With the line containing "- Top header with logo and export button" as the final line, restate exactly every line of the data below from the first one onward, and copy no pictures.

============================================================

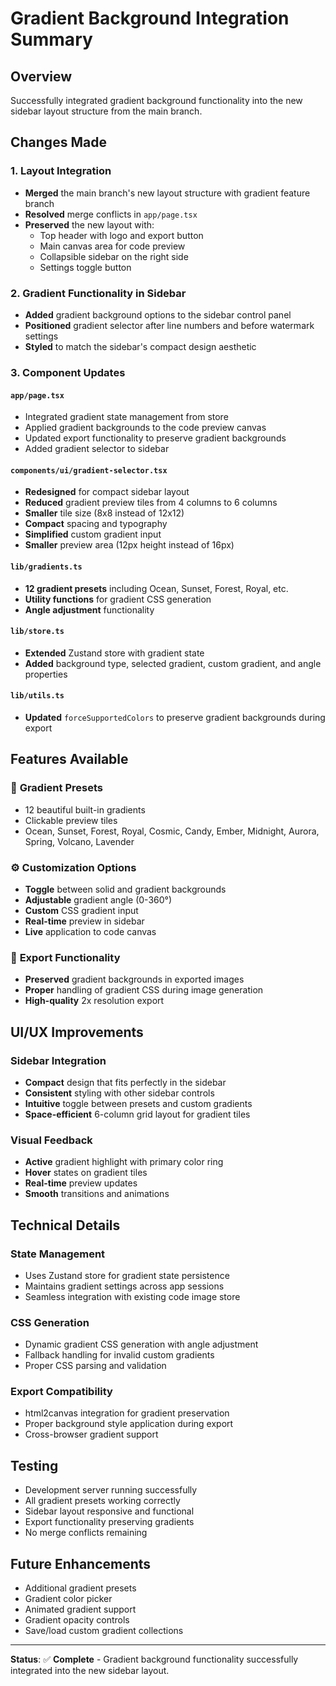 # Gradient Background Integration Summary

## Overview
Successfully integrated gradient background functionality into the new sidebar layout structure from the main branch.

## Changes Made

### 1. **Layout Integration**
- **Merged** the main branch's new layout structure with gradient feature branch
- **Resolved** merge conflicts in `app/page.tsx`
- **Preserved** the new layout with:
  - Top header with logo and export button
  - Main canvas area for code preview
  - Collapsible sidebar on the right side
  - Settings toggle button

### 2. **Gradient Functionality in Sidebar**
- **Added** gradient background options to the sidebar control panel
- **Positioned** gradient selector after line numbers and before watermark settings
- **Styled** to match the sidebar's compact design aesthetic

### 3. **Component Updates**

#### `app/page.tsx`
- Integrated gradient state management from store
- Applied gradient backgrounds to the code preview canvas
- Updated export functionality to preserve gradient backgrounds
- Added gradient selector to sidebar

#### `components/ui/gradient-selector.tsx`
- **Redesigned** for compact sidebar layout
- **Reduced** gradient preview tiles from 4 columns to 6 columns
- **Smaller** tile size (8x8 instead of 12x12)
- **Compact** spacing and typography
- **Simplified** custom gradient input
- **Smaller** preview area (12px height instead of 16px)

#### `lib/gradients.ts`
- **12 gradient presets** including Ocean, Sunset, Forest, Royal, etc.
- **Utility functions** for gradient CSS generation
- **Angle adjustment** functionality

#### `lib/store.ts`
- **Extended** Zustand store with gradient state
- **Added** background type, selected gradient, custom gradient, and angle properties

#### `lib/utils.ts`
- **Updated** `forceSupportedColors` to preserve gradient backgrounds during export

## Features Available

### 🎨 **Gradient Presets**
- 12 beautiful built-in gradients
- Clickable preview tiles
- Ocean, Sunset, Forest, Royal, Cosmic, Candy, Ember, Midnight, Aurora, Spring, Volcano, Lavender

### ⚙️ **Customization Options**
- **Toggle** between solid and gradient backgrounds
- **Adjustable** gradient angle (0-360°)
- **Custom** CSS gradient input
- **Real-time** preview in sidebar
- **Live** application to code canvas

### 📸 **Export Functionality**
- **Preserved** gradient backgrounds in exported images
- **Proper** handling of gradient CSS during image generation
- **High-quality** 2x resolution export

## UI/UX Improvements

### **Sidebar Integration**
- **Compact** design that fits perfectly in the sidebar
- **Consistent** styling with other sidebar controls
- **Intuitive** toggle between presets and custom gradients
- **Space-efficient** 6-column grid layout for gradient tiles

### **Visual Feedback**
- **Active** gradient highlight with primary color ring
- **Hover** states on gradient tiles
- **Real-time** preview updates
- **Smooth** transitions and animations

## Technical Details

### **State Management**
- Uses Zustand store for gradient state persistence
- Maintains gradient settings across app sessions
- Seamless integration with existing code image store

### **CSS Generation**
- Dynamic gradient CSS generation with angle adjustment
- Fallback handling for invalid custom gradients
- Proper CSS parsing and validation

### **Export Compatibility**
- html2canvas integration for gradient preservation
- Proper background style application during export
- Cross-browser gradient support

## Testing
- Development server running successfully
- All gradient presets working correctly
- Sidebar layout responsive and functional
- Export functionality preserving gradients
- No merge conflicts remaining

## Future Enhancements
- Additional gradient presets
- Gradient color picker
- Animated gradient support
- Gradient opacity controls
- Save/load custom gradient collections

---

**Status**: ✅ **Complete** - Gradient background functionality successfully integrated into the new sidebar layout.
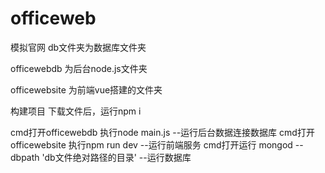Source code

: # officeweb
 模拟官网
db文件夹为数据库文件夹

officewebdb 为后台node.js文件夹

officewebsite 为前端vue搭建的文件夹


构建项目 下载文件后，运行npm i

cmd打开officewebdb  执行node main.js                --运行后台数据连接数据库
cmd打开officewebsite 执行npm run dev                --运行前端服务
cmd打开运行 mongod --dbpath 'db文件绝对路径的目录'   --运行数据库
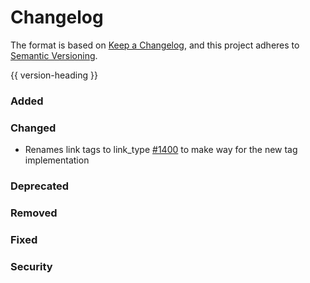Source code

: # Changelog
The format is based on [Keep a Changelog](https://keepachangelog.com/en/1.0.0/),
and this project adheres to [Semantic Versioning](https://semver.org/spec/v2.0.0.html).

{{ version-heading }}

### Added

### Changed

- Renames link tags to link_type  [#1400](https://github.com/holochain/holochain-rust/pull/1400) to make way for the new tag implementation

### Deprecated

### Removed

### Fixed

### Security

============================================================

▶ **PROBLEM SOLUTION**
 # Gradient Background Integration Summary

## Overview
Successfully integrated gradient background functionality into the new sidebar layout structure from the main branch.

## Changes Made

### 1. **Layout Integration**
- **Merged** the main branch's new layout structure with gradient feature branch
- **Resolved** merge conflicts in `app/page.tsx`
- **Preserved** the new layout with:
  - Top header with logo and export button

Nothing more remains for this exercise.